Não é possível excluir este requisito alegando que existiu o consentimento dos residentes. O fato é que esse consentimento, para ser juridicamente válido, deve ser voluntário e livre de coações. É evidente, portanto, que não se permite nenhuma coação por parte da autoridade policial para que o residente permita a entrada em seu domicílio. Ainda que não se negue a possibilidade de prever expressamente esta exceção, inclusive com as salvaguardas apresentadas, o consentimento, assim como a flagrância, também requer uma cuidadosa análise judicial posterior. Neste caso, o juiz deve comprovar primeiro com quais elementos contavam os agentes de segurança pública para poder adotar esta medida e, depois, que provas há de que o residente consentiu livre e espontaneamente a entrada. Em caso de dúvida, p. ex., se as versões dos agentes e dos residentes são diferentes, deve prevalecer a versão da pessoa cujo direito foi violado: o cidadão.

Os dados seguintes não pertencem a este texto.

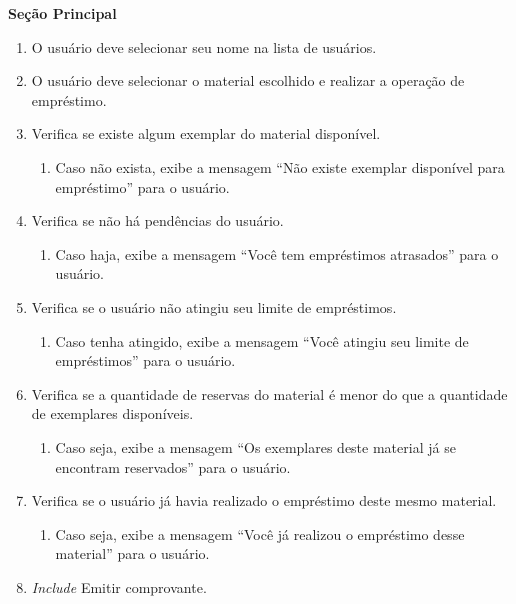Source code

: \documentclass[12pt, a4paper]{article}
\newcommand{\tit}[1]{\textit{#1}}
\newcommand{\tb}[1]{\textbf{#1}}
\newcommand{\quotes}[1]{``#1''}
\begin{document}
\begin{enumerate}[label=\textbf{\arabic*.}]
{{{                    \tb{Seção Principal}
                     \begin{enumerate}[label={\arabic*.}]
                         \item O usuário deve selecionar seu nome na lista de usuários.
                         \item O usuário deve selecionar o material escolhido e realizar a operação de empréstimo.
                         \item Verifica se existe algum exemplar do material disponível.
                         \begin{enumerate}[label={\alph*.}]
                             \item Caso não exista, exibe a mensagem \quotes{Não existe exemplar disponível para empréstimo} para o usuário.
                         \end{enumerate}
                         \item Verifica se não há pendências do usuário.
                         \begin{enumerate}[label={\alph*.}]
                             \item Caso haja, exibe a mensagem \quotes{Você tem empréstimos atrasados} para o usuário.
                         \end{enumerate}
                         \item Verifica se o usuário não atingiu seu limite de empréstimos.
                         \begin{enumerate}[label={\alph*.}]
                             \item Caso tenha atingido, exibe a mensagem \quotes{Você atingiu seu limite de empréstimos} para o usuário.
                         \end{enumerate}
                         \item Verifica se a quantidade de reservas do material é menor do que a quantidade de exemplares disponíveis.
                         \begin{enumerate}[label={\alph*.}]
                             \item Caso seja, exibe a mensagem \quotes{Os exemplares deste material já se encontram reservados} para o usuário.
                         \end{enumerate}
                         \item Verifica se o usuário já havia realizado o empréstimo deste mesmo material.
                         \begin{enumerate}[label={\alph*.}]
                             \item Caso seja, exibe a mensagem \quotes{Você já realizou o empréstimo desse material} para o usuário.
                         \end{enumerate}
                         \item \tit{Include} Emitir comprovante.
                     \end{enumerate} \\
                     
}}}
\end{enumerate}
\end{document}
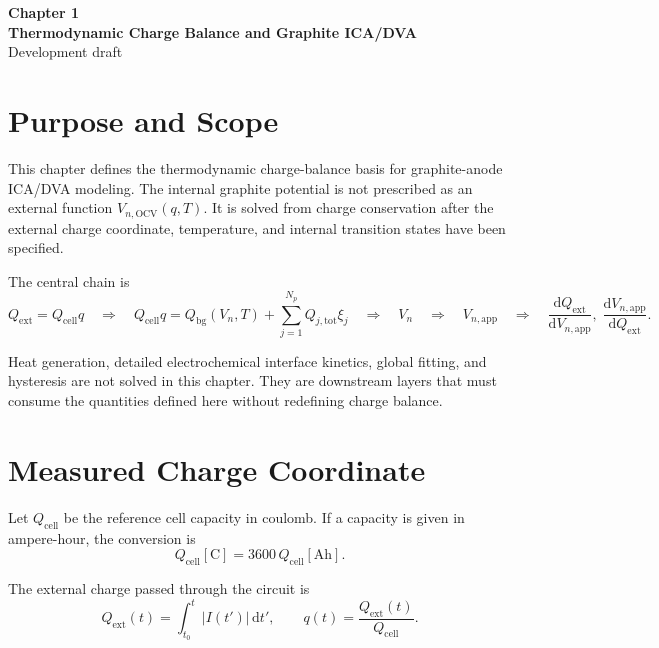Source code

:\documentclass[11pt,a4paper]{article}
\newcommand{\dd}{\mathrm{d}}
\newcommand{\OCV}{\mathrm{OCV}}
\newcommand{\app}{\mathrm{app}}
\newcommand{\bg}{\mathrm{bg}}
\newcommand{\cell}{\mathrm{cell}}
\newcommand{\ext}{\mathrm{ext}}
\newcommand{\tot}{\mathrm{tot}}
\newcommand{\Ah}{\mathrm{Ah}}
\newcommand{\Cunit}{\mathrm{C}}
\begin{document}
\begin{center}
{\LARGE \textbf{Chapter 1}}\\[0.3em]
{\LARGE \textbf{Thermodynamic Charge Balance and Graphite ICA/DVA}}\\[0.8em]
{\large Development draft}
\end{center}

\tableofcontents
\newpage

\section{Purpose and Scope}

This chapter defines the thermodynamic charge-balance basis for graphite-anode
ICA/DVA modeling.  The internal graphite potential is not prescribed as an
external function \(V_{n,\OCV}(q,T)\).  It is solved from charge conservation
after the external charge coordinate, temperature, and internal transition
states have been specified.

The central chain is
\begin{equation}
Q_{\ext}=Q_{\cell}q
\quad\Longrightarrow\quad
Q_{\cell}q =
Q_{\bg}(V_n,T)+\sum_{j=1}^{N_p}Q_{j,\tot}\xi_j
\quad\Longrightarrow\quad
V_n
\quad\Longrightarrow\quad
V_{n,\app}
\quad\Longrightarrow\quad
\frac{\dd Q_{\ext}}{\dd V_{n,\app}},\;
\frac{\dd V_{n,\app}}{\dd Q_{\ext}} .
\label{eq:chapter1_spine}
\end{equation}

Heat generation, detailed electrochemical interface kinetics, global fitting,
and hysteresis are not solved in this chapter.  They are downstream layers that
must consume the quantities defined here without redefining charge balance.

\section{Measured Charge Coordinate}

Let \(Q_{\cell}\) be the reference cell capacity in coulomb.  If a capacity is
given in ampere-hour, the conversion is
\begin{equation}
Q_{\cell}[\Cunit]=3600\,Q_{\cell}[\Ah].
\end{equation}

The external charge passed through the circuit is
\begin{equation}
Q_{\ext}(t)=\int_{t_0}^{t}|I(t')|\,\dd t',
\qquad
q(t)=\frac{Q_{\ext}(t)}{Q_{\cell}} .
\label{eq:q_definition}
\end{equation}
\end{document}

Isso se deve a que o Estado tem a carga de provar que o consentimento foi realmente livre e voluntário. Para garantir a inviolabilidade da medida, o Código de Procedimento Penal francês, p. ex., exige que o consentimento seja expresso, mediante uma declaração manuscrita do interessado. Não obstante, ainda que exista uma declaração expressa de consentimento, é necessário que o Estado prove que este se deu livremente, sem que haja indícios de que se obteve de forma coercitiva. Este requisito é fundamental para evitar arbitrariedades e abusos de autoridade no momento de realizar um ingresso domiciliar.
Ademais, é fundamental analisar as particularidades subjetivas do indivíduo que expressa seu consentimento, como a idade, o nível de educação, a capacidade intelectual, entre outras hipóteses que poderiam eventualmente interferir em sua livre aquiescência. Por último, o livre consentimento não pode estar condicionado a alguma circunstância, periférica, como ocorre quando a autoridade oferece “promessas” para que o particular autorize o ingresso domiciliar.